*** RECORDS FOR THIS EXERCISE ***
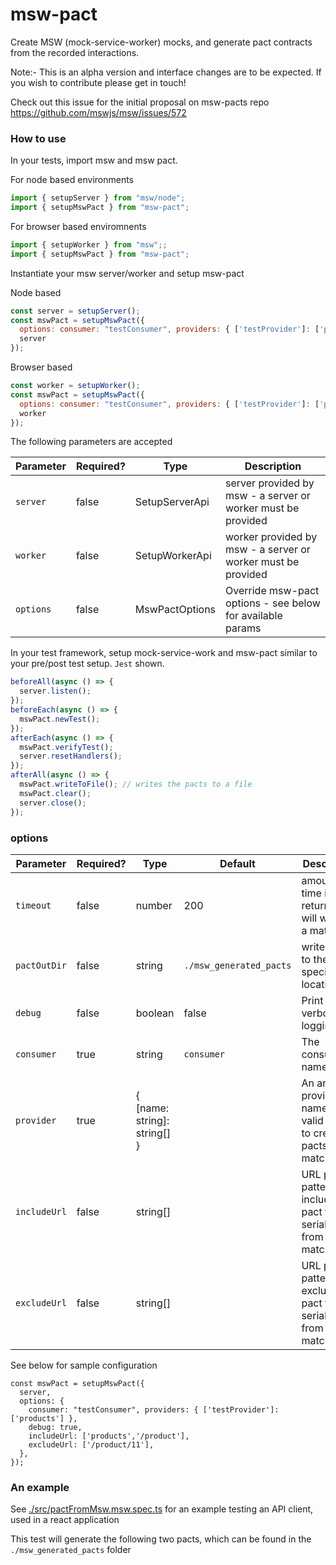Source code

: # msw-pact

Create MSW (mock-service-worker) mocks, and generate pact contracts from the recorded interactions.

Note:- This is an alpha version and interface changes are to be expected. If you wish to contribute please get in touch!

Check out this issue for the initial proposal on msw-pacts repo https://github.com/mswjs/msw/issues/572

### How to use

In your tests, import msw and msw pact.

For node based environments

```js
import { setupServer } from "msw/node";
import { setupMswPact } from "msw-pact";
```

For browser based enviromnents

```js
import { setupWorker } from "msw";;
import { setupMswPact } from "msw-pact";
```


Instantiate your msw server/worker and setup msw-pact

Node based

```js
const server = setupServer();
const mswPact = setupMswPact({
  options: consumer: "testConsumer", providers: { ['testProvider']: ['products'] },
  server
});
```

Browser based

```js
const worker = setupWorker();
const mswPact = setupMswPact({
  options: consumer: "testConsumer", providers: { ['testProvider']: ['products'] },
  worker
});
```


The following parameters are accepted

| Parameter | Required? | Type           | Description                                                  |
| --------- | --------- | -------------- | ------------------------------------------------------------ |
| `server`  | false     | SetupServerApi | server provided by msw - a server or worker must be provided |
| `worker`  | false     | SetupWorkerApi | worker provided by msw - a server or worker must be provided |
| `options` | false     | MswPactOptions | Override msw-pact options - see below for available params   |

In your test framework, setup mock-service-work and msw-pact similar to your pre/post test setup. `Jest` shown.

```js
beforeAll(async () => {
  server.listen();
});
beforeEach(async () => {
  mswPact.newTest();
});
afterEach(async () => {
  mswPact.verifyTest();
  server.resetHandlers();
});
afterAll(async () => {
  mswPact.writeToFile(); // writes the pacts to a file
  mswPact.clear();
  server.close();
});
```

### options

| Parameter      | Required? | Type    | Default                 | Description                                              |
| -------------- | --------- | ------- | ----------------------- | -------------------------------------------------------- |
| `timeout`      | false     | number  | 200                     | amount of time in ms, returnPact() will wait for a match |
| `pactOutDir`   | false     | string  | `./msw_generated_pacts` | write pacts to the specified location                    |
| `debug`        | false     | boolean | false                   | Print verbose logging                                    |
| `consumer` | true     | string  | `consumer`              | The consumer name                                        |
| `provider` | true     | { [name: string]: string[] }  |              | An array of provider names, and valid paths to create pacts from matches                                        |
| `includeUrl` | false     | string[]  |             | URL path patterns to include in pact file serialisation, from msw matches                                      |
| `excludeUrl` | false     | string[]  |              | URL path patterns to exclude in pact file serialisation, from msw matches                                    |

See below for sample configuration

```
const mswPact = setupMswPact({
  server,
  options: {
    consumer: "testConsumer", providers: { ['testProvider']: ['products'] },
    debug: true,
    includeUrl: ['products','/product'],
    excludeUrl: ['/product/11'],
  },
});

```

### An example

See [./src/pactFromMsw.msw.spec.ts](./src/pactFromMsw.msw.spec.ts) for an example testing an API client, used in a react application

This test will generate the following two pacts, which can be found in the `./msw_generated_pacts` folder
*** End of RECORDS FOR THIS EXERCISE ***
### DIRECTIONS
Once the line with "boolean | false" is found in the records above, print exactly that line and every line after it through the line with "The consumer name".

### WRITTEN SOLUTION
| `debug`        | false     | boolean | false                   | Print verbose logging                                    |
| `consumer` | true     | string  | `consumer`              | The consumer name                                        |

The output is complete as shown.